The cement industry is expected to post positive margins on decent price hikes over the months, falling raw material prices and marked drop in overall production costs, said an analysis of Care Ratings.

Wholesale and retail prices of cement have increased 11.9% and 12.4%, respectively, in the current financial year. As whole prices have remained elevated in most of the markets in the months of FY20, against the corresponding period of the previous year.

Similarly, electricity and fuel cost have declined 11.9% during 9M FY20 due to drop in crude oil prices. Logistics costs, the biggest cost for cement industry, has also dropped 7.7% (selling and distribution) as the Railways extended the benefit of exemption from busy season surcharge. Moreover, the cost of raw materials, too, declined 5.1% given the price of limestone had fallen 11.3% in the same aforementioned period, the analysis said.

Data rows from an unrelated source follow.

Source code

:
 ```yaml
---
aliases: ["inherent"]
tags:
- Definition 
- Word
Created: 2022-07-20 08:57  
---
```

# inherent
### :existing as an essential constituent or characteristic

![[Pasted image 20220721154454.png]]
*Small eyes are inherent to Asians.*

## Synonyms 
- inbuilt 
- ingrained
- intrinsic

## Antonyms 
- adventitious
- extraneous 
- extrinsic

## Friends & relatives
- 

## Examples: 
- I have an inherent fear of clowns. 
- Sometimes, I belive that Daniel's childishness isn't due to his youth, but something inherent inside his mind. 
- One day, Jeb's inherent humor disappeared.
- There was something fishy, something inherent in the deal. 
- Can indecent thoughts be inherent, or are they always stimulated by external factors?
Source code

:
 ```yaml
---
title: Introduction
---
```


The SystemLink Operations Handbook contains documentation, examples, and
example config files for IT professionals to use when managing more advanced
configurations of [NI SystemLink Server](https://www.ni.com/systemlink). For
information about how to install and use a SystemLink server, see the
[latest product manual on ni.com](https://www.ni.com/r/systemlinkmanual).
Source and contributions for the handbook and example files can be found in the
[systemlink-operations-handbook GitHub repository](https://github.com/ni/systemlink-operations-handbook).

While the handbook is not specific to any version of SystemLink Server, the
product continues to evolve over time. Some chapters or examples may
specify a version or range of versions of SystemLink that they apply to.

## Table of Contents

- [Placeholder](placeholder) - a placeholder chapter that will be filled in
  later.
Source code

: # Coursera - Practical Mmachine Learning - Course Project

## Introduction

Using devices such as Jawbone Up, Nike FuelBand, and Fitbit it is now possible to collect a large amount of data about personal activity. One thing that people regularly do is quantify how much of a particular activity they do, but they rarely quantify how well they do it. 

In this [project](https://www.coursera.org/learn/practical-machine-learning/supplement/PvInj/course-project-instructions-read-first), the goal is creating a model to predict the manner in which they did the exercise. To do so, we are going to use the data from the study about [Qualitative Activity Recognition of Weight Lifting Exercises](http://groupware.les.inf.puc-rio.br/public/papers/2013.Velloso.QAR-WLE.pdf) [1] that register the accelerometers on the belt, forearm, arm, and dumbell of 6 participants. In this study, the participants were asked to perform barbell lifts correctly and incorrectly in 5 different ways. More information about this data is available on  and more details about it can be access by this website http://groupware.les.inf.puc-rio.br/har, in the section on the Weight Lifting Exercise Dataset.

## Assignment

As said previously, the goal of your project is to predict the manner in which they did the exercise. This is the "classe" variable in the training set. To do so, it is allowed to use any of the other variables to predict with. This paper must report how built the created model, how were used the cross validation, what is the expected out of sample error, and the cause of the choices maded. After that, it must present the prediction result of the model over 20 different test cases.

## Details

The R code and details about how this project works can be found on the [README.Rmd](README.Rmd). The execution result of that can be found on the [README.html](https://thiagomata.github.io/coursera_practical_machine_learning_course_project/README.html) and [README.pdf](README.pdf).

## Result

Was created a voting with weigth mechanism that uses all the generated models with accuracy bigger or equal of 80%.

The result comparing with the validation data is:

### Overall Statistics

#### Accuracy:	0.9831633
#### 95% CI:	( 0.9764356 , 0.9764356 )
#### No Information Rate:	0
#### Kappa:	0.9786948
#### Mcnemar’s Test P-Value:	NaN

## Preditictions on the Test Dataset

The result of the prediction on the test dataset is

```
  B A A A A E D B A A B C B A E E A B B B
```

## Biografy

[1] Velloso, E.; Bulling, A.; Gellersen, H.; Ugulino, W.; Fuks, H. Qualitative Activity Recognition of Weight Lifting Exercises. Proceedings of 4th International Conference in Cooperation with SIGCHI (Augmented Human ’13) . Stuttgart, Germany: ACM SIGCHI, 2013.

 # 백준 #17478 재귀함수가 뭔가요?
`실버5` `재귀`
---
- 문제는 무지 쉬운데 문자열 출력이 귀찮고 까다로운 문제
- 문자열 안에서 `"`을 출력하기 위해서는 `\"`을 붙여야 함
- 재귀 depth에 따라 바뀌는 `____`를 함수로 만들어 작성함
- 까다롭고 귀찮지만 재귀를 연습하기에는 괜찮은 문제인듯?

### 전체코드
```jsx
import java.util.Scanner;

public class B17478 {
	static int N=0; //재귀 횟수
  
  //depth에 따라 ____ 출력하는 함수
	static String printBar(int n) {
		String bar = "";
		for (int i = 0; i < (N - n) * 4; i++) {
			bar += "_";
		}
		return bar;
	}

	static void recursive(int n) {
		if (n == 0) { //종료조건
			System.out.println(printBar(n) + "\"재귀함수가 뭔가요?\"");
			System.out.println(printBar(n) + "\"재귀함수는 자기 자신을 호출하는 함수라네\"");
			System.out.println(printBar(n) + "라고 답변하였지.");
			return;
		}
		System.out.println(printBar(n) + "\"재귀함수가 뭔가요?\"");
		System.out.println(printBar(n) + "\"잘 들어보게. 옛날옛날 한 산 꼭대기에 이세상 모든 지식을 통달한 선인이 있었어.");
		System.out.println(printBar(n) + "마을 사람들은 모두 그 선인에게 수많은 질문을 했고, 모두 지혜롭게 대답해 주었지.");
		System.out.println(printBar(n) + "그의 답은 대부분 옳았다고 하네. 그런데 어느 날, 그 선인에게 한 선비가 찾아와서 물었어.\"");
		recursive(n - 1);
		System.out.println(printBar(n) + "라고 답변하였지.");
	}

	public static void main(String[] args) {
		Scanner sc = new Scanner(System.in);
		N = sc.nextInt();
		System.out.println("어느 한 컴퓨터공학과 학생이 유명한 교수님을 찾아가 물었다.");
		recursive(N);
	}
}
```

According to Care Ratings, though the overall sales revenue has increased only 1.3%, against 16% growth in the year-ago period, the overall expenditure has declined 3.2% which has benefited the industry largely given the moderation in sales.

Even though FY20 has been subdued in terms of production and demand, the fall in cost of production has still supported the cement industry by clocking in positive margins, the rating agency said.

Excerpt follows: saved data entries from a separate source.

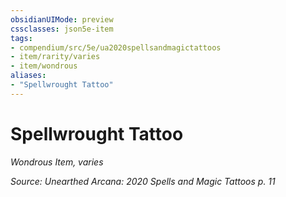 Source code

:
 ```yaml
---
obsidianUIMode: preview
cssclasses: json5e-item
tags:
- compendium/src/5e/ua2020spellsandmagictattoos
- item/rarity/varies
- item/wondrous
aliases: 
- "Spellwrought Tattoo"
---
```

# Spellwrought Tattoo
*Wondrous Item, varies*  


*Source: Unearthed Arcana: 2020 Spells and Magic Tattoos p. 11* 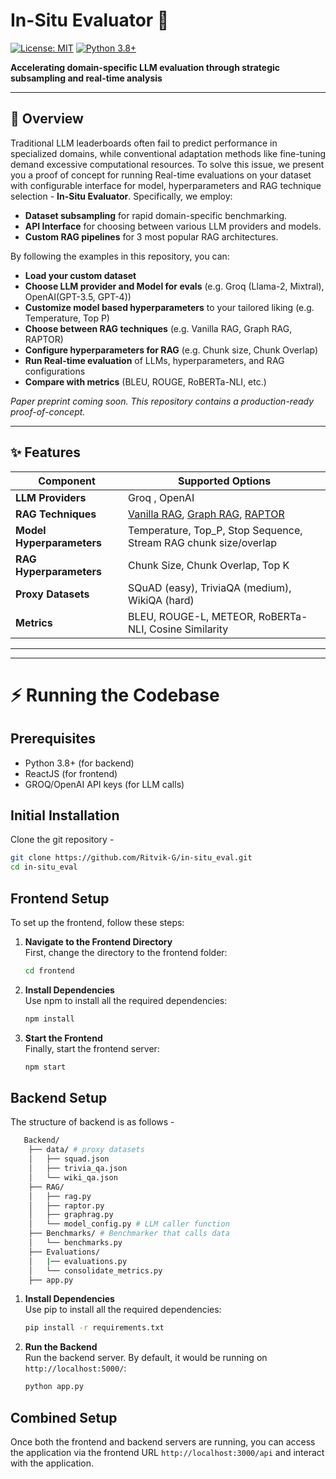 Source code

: # In-Situ Evaluator 🚀

[![License: MIT](https://img.shields.io/badge/License-MIT-yellow.svg)](https://opensource.org/licenses/MIT)
[![Python 3.8+](https://img.shields.io/badge/python-3.8+-blue.svg)](https://www.python.org/downloads/)

**Accelerating domain-specific LLM evaluation through strategic subsampling and real-time analysis**

---

## 📖 Overview

Traditional LLM leaderboards often fail to predict performance in specialized domains, while conventional adaptation methods like fine-tuning demand excessive computational resources. To solve this issue, we present you a proof of concept for running Real-time evaluations on your dataset with configurable interface for model, hyperparameters and RAG technique selection -  **In-Situ Evaluator**. Specifically, we employ:
- **Dataset subsampling** for rapid domain-specific benchmarking.
- **API Interface** for choosing between various LLM providers and models.
- **Custom RAG pipelines** for 3 most popular RAG architectures.


By following the examples in this repository, you can:
- **Load your custom dataset**
- **Choose LLM provider and Model for evals** (e.g. Groq (Llama-2, Mixtral), OpenAI(GPT-3.5, GPT-4))
- **Customize model based hyperparameters** to your tailored liking (e.g. Temperature, Top P)
- **Choose between RAG techniques** (e.g. Vanilla RAG, Graph RAG, RAPTOR)
- **Configure hyperparameters for RAG** (e.g. Chunk size, Chunk Overlap)
- **Run Real-time evaluation** of LLMs, hyperparameters, and RAG configurations
- **Compare with metrics** (BLEU, ROUGE, RoBERTa-NLI, etc.)


_Paper preprint coming soon. This repository contains a production-ready proof-of-concept._

---

## ✨ Features

| **Component**         | **Supported Options**                                                                 |
|------------------------|---------------------------------------------------------------------------------------|
| **LLM Providers**           | Groq , OpenAI                                       |
| **RAG Techniques**     | [Vanilla RAG](https://arxiv.org/pdf/2005.11401), [Graph RAG](https://arxiv.org/pdf/2404.16130), [RAPTOR](https://arxiv.org/pdf/2401.18059)|
| **Model Hyperparameters**    | Temperature, Top_P, Stop Sequence, Stream RAG chunk size/overlap             |
| **RAG Hyperparameters** | Chunk Size, Chunk Overlap, Top K | 
| **Proxy Datasets**           | SQuAD (easy), TriviaQA (medium), WikiQA (hard)                                  |
| **Metrics**            | BLEU, ROUGE-L, METEOR, RoBERTa-NLI, Cosine Similarity                                 |

---


---

# ⚡ Running the Codebase

## Prerequisites
- Python 3.8+ (for backend)
- ReactJS (for frontend)
- GROQ/OpenAI API keys (for LLM calls)

## Initial Installation
Clone the git repository - 
```bash
git clone https://github.com/Ritvik-G/in-situ_eval.git
cd in-situ_eval
```

## Frontend Setup

To set up the frontend, follow these steps:

1. **Navigate to the Frontend Directory**  
   First, change the directory to the frontend folder:
   ```bash
   cd frontend
2. **Install Dependencies**  
   Use npm to install all the required dependencies:
   ```bash
   npm install
3. **Start the Frontend**  
   Finally, start the frontend server:
   ```bash
   npm start

## Backend Setup

The structure of backend is as follows - 

```bash
   Backend/
    ├── data/ # proxy datasets
    │   ├── squad.json
    │   ├── trivia_qa.json
    │   └── wiki_qa.json
    ├── RAG/
    │   ├── rag.py
    │   ├── raptor.py
    │   ├── graphrag.py
    │   └── model_config.py # LLM caller function 
    ├── Benchmarks/ # Benchmarker that calls data
    │   └── benchmarks.py
    ├── Evaluations/
    │   |── evaluations.py
    │   └── consolidate_metrics.py
    ├── app.py

```
1. **Install Dependencies**  
   Use pip to install all the required dependencies:
   ```bash
   pip install -r requirements.txt
3. **Run the Backend**  
   Run the backend server. By default, it would be running on `http://localhost:5000/`:
   ```bash
   python app.py
   ```
## Combined Setup
Once both the frontend and backend servers are running, you can access the application via the frontend URL `http://localhost:3000/api` and interact with the application.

Cement demand is closely linked to the overall economic growth, particularly the housing and infrastructure sector. The cement sector will be seeing a sharp growth in volumes mainly due to increasing demand from affordable housing and other government infrastructure projects like roads, metros, airports, irrigation.

The government’s newly introduced National Infrastructure Pipeline (NIP), with its target of becoming a $5-trillion economy by 2025, is a detailed road map focused on economic revival through infrastructure development.

The NIP covers a gamut of sectors; rural and urban infrastructure and entails investments of Rs.102 lakh crore to be undertaken by the central government, state governments and the private sector. Of the total projects of the NIP, 42% are under implementation while 19% are under development, 31% are at the conceptual stage and 8% are yet to be classified.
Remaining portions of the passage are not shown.